- **The task**
Retype, word for word, each line between the lines holding "www.patika.dev" and "请勿用于实际使用，用于实际使", inclusive, and leave the rest of the data alone.

- **Dataset**
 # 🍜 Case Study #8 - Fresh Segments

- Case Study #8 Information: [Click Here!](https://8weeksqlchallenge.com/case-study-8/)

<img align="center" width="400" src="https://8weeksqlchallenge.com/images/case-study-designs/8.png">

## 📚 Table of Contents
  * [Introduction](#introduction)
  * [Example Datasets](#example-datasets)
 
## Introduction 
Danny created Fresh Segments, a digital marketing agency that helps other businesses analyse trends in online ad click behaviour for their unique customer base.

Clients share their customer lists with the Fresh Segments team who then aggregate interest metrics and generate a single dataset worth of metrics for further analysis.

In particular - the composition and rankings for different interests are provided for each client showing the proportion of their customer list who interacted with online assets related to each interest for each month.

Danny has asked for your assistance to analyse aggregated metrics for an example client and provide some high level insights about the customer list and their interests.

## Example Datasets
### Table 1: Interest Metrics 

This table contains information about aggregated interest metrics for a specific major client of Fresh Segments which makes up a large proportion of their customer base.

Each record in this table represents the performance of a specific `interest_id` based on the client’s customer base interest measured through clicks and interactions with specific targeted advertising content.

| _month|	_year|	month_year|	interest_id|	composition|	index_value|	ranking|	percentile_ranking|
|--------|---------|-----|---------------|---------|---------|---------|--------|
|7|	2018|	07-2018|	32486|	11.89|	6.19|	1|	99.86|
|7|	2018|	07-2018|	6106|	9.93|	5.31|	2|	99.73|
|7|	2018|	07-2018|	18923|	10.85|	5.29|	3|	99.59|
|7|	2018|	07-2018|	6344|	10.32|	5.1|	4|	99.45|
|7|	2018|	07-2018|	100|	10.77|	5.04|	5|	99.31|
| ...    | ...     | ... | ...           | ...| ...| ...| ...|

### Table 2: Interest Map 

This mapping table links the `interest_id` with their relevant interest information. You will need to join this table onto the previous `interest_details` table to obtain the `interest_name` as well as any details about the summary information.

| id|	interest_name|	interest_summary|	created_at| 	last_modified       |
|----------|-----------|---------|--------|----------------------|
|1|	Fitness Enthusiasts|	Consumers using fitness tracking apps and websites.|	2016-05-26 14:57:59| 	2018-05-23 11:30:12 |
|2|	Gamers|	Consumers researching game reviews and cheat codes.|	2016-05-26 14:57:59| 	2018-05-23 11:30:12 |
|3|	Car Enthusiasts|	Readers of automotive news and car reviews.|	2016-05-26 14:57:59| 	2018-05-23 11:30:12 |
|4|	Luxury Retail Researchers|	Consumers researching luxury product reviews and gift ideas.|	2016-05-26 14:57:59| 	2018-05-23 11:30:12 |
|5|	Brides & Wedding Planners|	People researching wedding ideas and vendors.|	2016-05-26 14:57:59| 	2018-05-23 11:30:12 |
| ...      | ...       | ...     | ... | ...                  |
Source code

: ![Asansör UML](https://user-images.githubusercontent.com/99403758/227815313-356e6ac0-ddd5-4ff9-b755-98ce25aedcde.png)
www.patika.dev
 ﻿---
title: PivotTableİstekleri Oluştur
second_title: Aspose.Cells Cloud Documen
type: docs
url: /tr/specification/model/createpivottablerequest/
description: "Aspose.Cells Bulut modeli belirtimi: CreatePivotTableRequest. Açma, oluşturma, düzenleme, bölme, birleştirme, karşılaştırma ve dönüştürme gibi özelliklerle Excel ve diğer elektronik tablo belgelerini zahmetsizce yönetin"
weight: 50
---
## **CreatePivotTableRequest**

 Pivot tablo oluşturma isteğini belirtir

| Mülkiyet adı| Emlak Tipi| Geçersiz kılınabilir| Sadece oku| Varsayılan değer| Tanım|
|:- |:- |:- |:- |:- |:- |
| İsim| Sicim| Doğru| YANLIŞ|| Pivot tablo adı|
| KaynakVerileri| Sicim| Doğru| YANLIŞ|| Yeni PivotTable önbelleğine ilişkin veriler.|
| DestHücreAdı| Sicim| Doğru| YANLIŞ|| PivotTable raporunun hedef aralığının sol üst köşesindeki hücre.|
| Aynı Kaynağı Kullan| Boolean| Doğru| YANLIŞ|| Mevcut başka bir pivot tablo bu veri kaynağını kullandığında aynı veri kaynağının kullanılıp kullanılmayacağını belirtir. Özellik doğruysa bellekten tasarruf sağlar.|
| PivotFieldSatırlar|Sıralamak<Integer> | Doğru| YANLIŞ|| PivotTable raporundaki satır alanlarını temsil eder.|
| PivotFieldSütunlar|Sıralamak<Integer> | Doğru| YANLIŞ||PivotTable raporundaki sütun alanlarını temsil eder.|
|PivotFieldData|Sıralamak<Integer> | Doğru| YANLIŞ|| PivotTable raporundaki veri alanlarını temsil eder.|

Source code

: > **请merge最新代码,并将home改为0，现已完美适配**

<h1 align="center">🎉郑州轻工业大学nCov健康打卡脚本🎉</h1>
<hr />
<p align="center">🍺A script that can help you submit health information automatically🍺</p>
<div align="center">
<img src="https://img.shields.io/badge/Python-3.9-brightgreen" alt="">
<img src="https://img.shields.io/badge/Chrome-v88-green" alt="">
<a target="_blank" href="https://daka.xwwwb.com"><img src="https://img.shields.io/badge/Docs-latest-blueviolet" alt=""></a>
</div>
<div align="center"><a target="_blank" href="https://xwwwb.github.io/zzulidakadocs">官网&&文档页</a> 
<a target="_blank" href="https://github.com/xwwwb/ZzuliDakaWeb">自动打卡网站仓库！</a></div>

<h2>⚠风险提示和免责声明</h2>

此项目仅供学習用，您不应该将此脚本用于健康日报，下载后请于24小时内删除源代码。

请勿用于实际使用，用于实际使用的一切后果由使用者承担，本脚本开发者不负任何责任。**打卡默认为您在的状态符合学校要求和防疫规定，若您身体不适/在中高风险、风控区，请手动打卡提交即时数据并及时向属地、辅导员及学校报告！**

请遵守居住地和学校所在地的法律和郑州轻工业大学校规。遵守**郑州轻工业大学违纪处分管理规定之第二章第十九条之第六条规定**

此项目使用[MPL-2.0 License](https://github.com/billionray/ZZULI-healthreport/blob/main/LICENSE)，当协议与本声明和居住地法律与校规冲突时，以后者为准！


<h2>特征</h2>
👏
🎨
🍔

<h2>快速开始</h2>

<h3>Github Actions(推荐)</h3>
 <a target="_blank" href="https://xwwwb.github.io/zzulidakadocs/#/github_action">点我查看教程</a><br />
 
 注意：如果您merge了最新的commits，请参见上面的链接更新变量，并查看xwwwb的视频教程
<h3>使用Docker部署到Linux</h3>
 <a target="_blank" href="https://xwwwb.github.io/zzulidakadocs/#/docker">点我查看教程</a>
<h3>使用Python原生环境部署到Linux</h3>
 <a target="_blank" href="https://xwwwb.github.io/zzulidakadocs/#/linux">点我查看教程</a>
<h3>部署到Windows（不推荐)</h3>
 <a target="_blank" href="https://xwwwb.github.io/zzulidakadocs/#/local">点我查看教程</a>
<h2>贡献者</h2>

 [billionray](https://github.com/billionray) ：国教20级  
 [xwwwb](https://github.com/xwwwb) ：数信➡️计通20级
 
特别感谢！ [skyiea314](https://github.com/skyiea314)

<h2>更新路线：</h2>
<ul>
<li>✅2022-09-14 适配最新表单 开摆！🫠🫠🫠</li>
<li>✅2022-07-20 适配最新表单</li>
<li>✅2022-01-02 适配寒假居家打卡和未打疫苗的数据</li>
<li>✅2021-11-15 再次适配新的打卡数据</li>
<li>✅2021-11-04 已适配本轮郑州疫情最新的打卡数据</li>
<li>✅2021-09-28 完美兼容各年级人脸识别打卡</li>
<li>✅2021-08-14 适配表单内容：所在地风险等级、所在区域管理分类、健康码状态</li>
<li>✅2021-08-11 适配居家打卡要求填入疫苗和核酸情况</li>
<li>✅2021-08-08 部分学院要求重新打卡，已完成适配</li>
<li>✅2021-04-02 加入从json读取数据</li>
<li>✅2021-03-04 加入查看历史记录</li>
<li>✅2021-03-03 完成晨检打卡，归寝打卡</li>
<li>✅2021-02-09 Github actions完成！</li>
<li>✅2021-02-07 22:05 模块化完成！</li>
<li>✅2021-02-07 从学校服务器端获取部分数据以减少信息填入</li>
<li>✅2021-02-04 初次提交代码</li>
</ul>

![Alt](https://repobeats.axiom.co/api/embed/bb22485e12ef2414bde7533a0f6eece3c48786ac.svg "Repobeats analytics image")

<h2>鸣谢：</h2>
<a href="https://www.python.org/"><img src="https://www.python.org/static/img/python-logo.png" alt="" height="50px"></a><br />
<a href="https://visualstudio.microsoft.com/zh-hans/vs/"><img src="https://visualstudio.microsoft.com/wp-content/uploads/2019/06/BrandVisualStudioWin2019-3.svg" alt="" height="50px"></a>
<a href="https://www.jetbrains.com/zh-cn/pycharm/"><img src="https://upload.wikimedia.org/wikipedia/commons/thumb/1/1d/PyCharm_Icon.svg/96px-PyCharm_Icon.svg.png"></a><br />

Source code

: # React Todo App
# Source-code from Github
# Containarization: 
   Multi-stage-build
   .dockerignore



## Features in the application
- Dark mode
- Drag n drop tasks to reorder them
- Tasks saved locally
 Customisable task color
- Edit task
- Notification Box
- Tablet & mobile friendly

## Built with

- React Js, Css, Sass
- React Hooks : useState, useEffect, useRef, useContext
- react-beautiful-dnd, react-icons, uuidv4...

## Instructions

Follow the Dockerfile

- **Answer section**
www.patika.dev
 ﻿---
title: PivotTableİstekleri Oluştur
second_title: Aspose.Cells Cloud Documen
type: docs
url: /tr/specification/model/createpivottablerequest/
description: "Aspose.Cells Bulut modeli belirtimi: CreatePivotTableRequest. Açma, oluşturma, düzenleme, bölme, birleştirme, karşılaştırma ve dönüştürme gibi özelliklerle Excel ve diğer elektronik tablo belgelerini zahmetsizce yönetin"
weight: 50
---
## **CreatePivotTableRequest**

 Pivot tablo oluşturma isteğini belirtir

| Mülkiyet adı| Emlak Tipi| Geçersiz kılınabilir| Sadece oku| Varsayılan değer| Tanım|
|:- |:- |:- |:- |:- |:- |
| İsim| Sicim| Doğru| YANLIŞ|| Pivot tablo adı|
| KaynakVerileri| Sicim| Doğru| YANLIŞ|| Yeni PivotTable önbelleğine ilişkin veriler.|
| DestHücreAdı| Sicim| Doğru| YANLIŞ|| PivotTable raporunun hedef aralığının sol üst köşesindeki hücre.|
| Aynı Kaynağı Kullan| Boolean| Doğru| YANLIŞ|| Mevcut başka bir pivot tablo bu veri kaynağını kullandığında aynı veri kaynağının kullanılıp kullanılmayacağını belirtir. Özellik doğruysa bellekten tasarruf sağlar.|
| PivotFieldSatırlar|Sıralamak<Integer> | Doğru| YANLIŞ|| PivotTable raporundaki satır alanlarını temsil eder.|
| PivotFieldSütunlar|Sıralamak<Integer> | Doğru| YANLIŞ||PivotTable raporundaki sütun alanlarını temsil eder.|
|PivotFieldData|Sıralamak<Integer> | Doğru| YANLIŞ|| PivotTable raporundaki veri alanlarını temsil eder.|

Source code

: > **请merge最新代码,并将home改为0，现已完美适配**

<h1 align="center">🎉郑州轻工业大学nCov健康打卡脚本🎉</h1>
<hr />
<p align="center">🍺A script that can help you submit health information automatically🍺</p>
<div align="center">
<img src="https://img.shields.io/badge/Python-3.9-brightgreen" alt="">
<img src="https://img.shields.io/badge/Chrome-v88-green" alt="">
<a target="_blank" href="https://daka.xwwwb.com"><img src="https://img.shields.io/badge/Docs-latest-blueviolet" alt=""></a>
</div>
<div align="center"><a target="_blank" href="https://xwwwb.github.io/zzulidakadocs">官网&&文档页</a> 
<a target="_blank" href="https://github.com/xwwwb/ZzuliDakaWeb">自动打卡网站仓库！</a></div>

<h2>⚠风险提示和免责声明</h2>

此项目仅供学習用，您不应该将此脚本用于健康日报，下载后请于24小时内删除源代码。

请勿用于实际使用，用于实际使用的一切后果由使用者承担，本脚本开发者不负任何责任。**打卡默认为您在的状态符合学校要求和防疫规定，若您身体不适/在中高风险、风控区，请手动打卡提交即时数据并及时向属地、辅导员及学校报告！**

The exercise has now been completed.